Doch Arthur begann schon zu erzählen: „Wisst ihr, eure Eltern und ich haben diese Bibliothek entdeckt. Wir vermuteten, dass sie von irgendwelchen früheren Hexen erbaut wurde, also haben wir drei es als unsere Aufgabe gesehen, sie instand zu halten" Unsere Eltern? Stimmt ja, er war mit unseren Eltern befreundet gewesen... „Also waren Sie so eine Art Hexen-Freundschafts-Geheimnisaufklärungs-Gruppe?" Ich musste bei diesem Gedanken lächeln. „Ja", lachte er, „Ich war nun mal der Mensch und Juna und Billy waren Hexen, aber sonst waren wir beste Freunde!" Ich musste erneut an Kailey denken. Könnte sie unser Geheimnis auch akzeptieren und mit uns eine Geheimnisaufklärungsgruppe gründen? Nein, das war doch verrückt! Sie würde es niemals glauben geschweige denn akzeptieren... „Okay, wer ist bereit für etwas Hexengeschichte?", rief Arthur und riss mich aus meinen Gedanken. Sofort setzte ich mich so hin, dass ich ihn besser ansehen konnte und spitzte meine Ohren. Ich war ja sowas von bereit! „Ich hab so viele Fragen! Wie lange gibt es Hexen schon? Oh! Hat das was mit den Hexenverfolgungen zu tun? Oder geht das von diesen alten Heilern und Magiern aus? Oder sind wir doch Aliens?" Wow, ich redete wie ein Wasserfall... Als ich das realisierte, hörte ich schnell auf. „Das weiß ich nicht genau. Ja. Möglich. Was? Nein!" Er hatte echt alle meine Fragen beantwortet... Ich wusste doch selbst nicht mehr, was ich alles gefragt hatte!

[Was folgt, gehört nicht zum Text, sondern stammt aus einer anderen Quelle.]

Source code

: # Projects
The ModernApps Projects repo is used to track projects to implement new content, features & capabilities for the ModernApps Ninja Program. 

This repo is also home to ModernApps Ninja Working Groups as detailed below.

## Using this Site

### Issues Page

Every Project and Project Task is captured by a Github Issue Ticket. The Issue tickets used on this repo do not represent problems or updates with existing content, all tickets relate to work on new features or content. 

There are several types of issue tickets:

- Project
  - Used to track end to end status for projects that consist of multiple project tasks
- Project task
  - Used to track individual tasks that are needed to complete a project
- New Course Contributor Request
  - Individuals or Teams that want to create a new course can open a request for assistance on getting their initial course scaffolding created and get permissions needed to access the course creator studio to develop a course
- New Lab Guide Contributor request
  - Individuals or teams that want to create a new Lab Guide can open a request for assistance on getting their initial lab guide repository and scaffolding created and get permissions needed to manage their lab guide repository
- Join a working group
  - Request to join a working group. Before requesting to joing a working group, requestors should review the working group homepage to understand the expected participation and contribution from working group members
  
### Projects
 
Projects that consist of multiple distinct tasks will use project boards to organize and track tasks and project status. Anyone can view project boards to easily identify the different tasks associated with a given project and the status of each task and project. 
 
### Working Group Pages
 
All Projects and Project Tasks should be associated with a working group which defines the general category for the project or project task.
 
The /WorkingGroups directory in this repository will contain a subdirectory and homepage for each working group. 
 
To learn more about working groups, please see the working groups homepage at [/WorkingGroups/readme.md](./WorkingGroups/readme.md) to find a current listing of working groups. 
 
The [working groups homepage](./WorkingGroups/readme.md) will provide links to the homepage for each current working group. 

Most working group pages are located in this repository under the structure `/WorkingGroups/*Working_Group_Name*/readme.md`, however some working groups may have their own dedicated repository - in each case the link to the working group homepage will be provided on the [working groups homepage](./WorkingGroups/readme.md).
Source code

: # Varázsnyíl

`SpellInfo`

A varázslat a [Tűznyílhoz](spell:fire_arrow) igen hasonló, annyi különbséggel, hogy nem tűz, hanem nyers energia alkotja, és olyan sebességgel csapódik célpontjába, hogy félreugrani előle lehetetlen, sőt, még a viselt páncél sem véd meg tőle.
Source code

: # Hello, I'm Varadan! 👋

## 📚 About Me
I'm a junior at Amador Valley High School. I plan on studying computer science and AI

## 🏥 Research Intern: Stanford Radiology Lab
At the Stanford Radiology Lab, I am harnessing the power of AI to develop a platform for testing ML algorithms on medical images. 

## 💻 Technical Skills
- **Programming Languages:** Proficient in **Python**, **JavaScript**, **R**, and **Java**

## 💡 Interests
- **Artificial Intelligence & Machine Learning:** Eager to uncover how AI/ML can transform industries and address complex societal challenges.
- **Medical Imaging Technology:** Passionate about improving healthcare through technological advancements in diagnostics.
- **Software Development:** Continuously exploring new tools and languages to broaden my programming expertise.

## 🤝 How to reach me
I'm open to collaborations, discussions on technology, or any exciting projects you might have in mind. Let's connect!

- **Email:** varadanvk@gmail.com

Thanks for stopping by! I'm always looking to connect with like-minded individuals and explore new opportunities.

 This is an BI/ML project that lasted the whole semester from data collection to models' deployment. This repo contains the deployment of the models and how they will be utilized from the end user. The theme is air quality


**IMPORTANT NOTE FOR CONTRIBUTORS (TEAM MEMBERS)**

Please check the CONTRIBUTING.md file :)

„Also...diese Heiler...waren Hexen?" Das war alles so aufregend! Warum fand Lya das nur nicht so toll wie ich? Er nickte. „Ja, wahrscheinlich. Ich kann euch nicht alles ganz genau sagen, weil eure Eltern mir nur das erzählt haben, was...ihre Eltern wussten und da ihre Eltern nicht wirklich große Hexen waren, war das nicht wirklich viel... Ich kann euch also nur erzählen, was ich weiß..." Oh... Ich wollte aber alles ganz genau wissen! Ich musste mich wohl mit einem Teil, den Arthur wusste, und dem, was in den Büchern stand, zufriedengeben. „Aber das, was ich weiß, kann ich euch gerne erzählen! Also: Habt ihr Fragen?" Er lächelte uns an. Ich hatte hundert Fragen, die alle in meinem Kopf schwirrten! Welche war wohl die wichtigste? „Was genau ist eine Hexe oder ein Hexer?" Hatte Lya das gerade gefragt? Wollte sie jetzt doch etwas darüber wissen? Verwirrt sah ich zu ihr, doch sie lauschte nur Arthurs Erklärungsversuch.

„Naja, schwierig zu erklären... Hexen werden oft mit Zauberern verwechselt. Das sind aber zwei verschiedene Welten! Es gibt sehr viele Unterschiede. Also zu aller erst mal: Zauberer...gibt es nicht" Was? „Zauberer und Magier haben die gute, reine Magie in sich" Und was hatten wir dann für eine Magie? „Um diese Magie einsetzen zu können, benötigen sie Zaubersprüche. Aber sowas wie Magie gibt es nicht, also...kann es auch keine Zauberer geben" Wovon redete er?! „Aber was ist das dann für eine schräge Magie, die wir verwenden?" Ich sah ihn vollkommen verwirrt an. „Naja... So gesehen ist das in euch eigentlich keine Magie, ich nenne es nur immer so..." Er schweifte vom Thema ab! „Was ist es dann?", fragte ich ungeduldig. „Hexen haben, wie ihr sicher wisst, einen Pakt mit dem Teufel. Daher verwenden sie die Kräfte der Hölle" Was?! Er sagte das so, als wäre es nichts! Ich sah zu Lya, die ihn auch nur entgeistert ansah. „Das wussten wir nicht!", protestierte ich.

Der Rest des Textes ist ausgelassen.